I've tried to increase my knowledge of flash memory as it is becoming more popular. Please let me ask a few questions on the differences which are between them. 


1.	Is it possible to restore date from flash memory after formatting it (say it is a pen drive)? We might do that while handling HDD. What about flash memory?
2.	Do flash memory uses sectors like hard drive discs?
3.	What is the point of using non-quick format to a pen drive (flash memory)? As far as I know not-quick format just scans for bad sectors. 


thanks


----------



## dashing.sujay (Mar 19, 2014)

1) yes

2) yes

3) can't say.


----------



## intricate (Mar 20, 2014)

dashing.sujay said:


> 1) yes
> 
> 2) yes
> 
> 3) can't say.



Thank you for your answers. HDD is low-level formatted at the factory with sectors. After we had bought a HDD, we could only use high level format. It is not necessary or even possible that the HDD be low-level formatted. 

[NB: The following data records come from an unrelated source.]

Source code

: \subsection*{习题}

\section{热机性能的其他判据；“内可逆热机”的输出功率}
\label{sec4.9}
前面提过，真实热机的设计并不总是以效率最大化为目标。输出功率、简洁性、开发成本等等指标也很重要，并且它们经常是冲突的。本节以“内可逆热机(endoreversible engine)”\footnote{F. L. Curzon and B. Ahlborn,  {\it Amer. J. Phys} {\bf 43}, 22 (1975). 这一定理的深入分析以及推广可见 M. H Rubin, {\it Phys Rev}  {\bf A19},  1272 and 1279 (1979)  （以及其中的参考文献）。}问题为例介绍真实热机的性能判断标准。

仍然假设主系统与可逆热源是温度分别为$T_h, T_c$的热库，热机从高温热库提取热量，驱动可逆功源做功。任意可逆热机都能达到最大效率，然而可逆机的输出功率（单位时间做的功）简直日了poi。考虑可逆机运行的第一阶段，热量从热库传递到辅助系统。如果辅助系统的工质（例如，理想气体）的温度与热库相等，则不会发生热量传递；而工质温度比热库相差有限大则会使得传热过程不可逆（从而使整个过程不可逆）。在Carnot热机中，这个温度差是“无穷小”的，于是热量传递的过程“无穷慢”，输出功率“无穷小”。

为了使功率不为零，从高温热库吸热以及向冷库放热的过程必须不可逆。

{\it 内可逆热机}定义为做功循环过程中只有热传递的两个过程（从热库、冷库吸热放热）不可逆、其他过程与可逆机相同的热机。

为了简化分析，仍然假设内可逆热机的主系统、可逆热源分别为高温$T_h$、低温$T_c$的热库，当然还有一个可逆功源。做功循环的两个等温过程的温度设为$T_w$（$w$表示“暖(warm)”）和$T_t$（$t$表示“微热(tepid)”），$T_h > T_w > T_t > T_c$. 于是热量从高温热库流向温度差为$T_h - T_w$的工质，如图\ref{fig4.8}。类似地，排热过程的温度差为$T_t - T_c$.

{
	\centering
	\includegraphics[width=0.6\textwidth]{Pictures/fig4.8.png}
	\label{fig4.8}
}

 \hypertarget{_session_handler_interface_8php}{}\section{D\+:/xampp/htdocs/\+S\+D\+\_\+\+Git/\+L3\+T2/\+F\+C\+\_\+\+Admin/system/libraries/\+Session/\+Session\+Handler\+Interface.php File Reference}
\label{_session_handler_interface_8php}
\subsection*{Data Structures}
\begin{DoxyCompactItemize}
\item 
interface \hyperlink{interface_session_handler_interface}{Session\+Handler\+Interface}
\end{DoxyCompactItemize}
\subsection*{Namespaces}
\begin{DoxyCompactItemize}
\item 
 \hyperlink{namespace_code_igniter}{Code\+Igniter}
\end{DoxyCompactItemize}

My question is: is flash memory, say pen drives or SSD, low-level formatted with sectors at the factory? Can we only use high level format after purchasing it? 

thanks


----------



## whitestar_999 (Mar 20, 2014)

HDDGURU: HDD LLF Low Level Format Tool
why are you so insistent on low level format?it is not necessary for hdd unless it contains really sensitive data in which case you would be better off physically destroying the hdd anyway.it certainly is not necessary for relatively small size flash drives which can just be fully overwritten with random data 2-3 times quickly which is as good as shredding data.


----------



## tamatarpakoda (Mar 20, 2014)

A low level format will perform a write cycle on every individual memory transistor. Flash memory has a limited number of read/write cycles and performing a LLF each time is counter productive.


----------



## intricate (Mar 20, 2014)

Don't you mistake LLF for ZeroFill operation? 

LLF to HDD = applying new sector structure (not zero-fill old sectors). 
LLF to SSD = "A low level format will perform a write cycle on every individual memory transistor, " tamatarpakoda says. True?

What is odd to me is that I can't find  anything on wikipedia about sectors of SSD as its structure. 


PS
As far as I know we do not normally use LLF to HDD. It is because there are very unique ideas for every producer about sector structure. What is more, some companies use a term LLF and they mean Zero-Fill operation


----------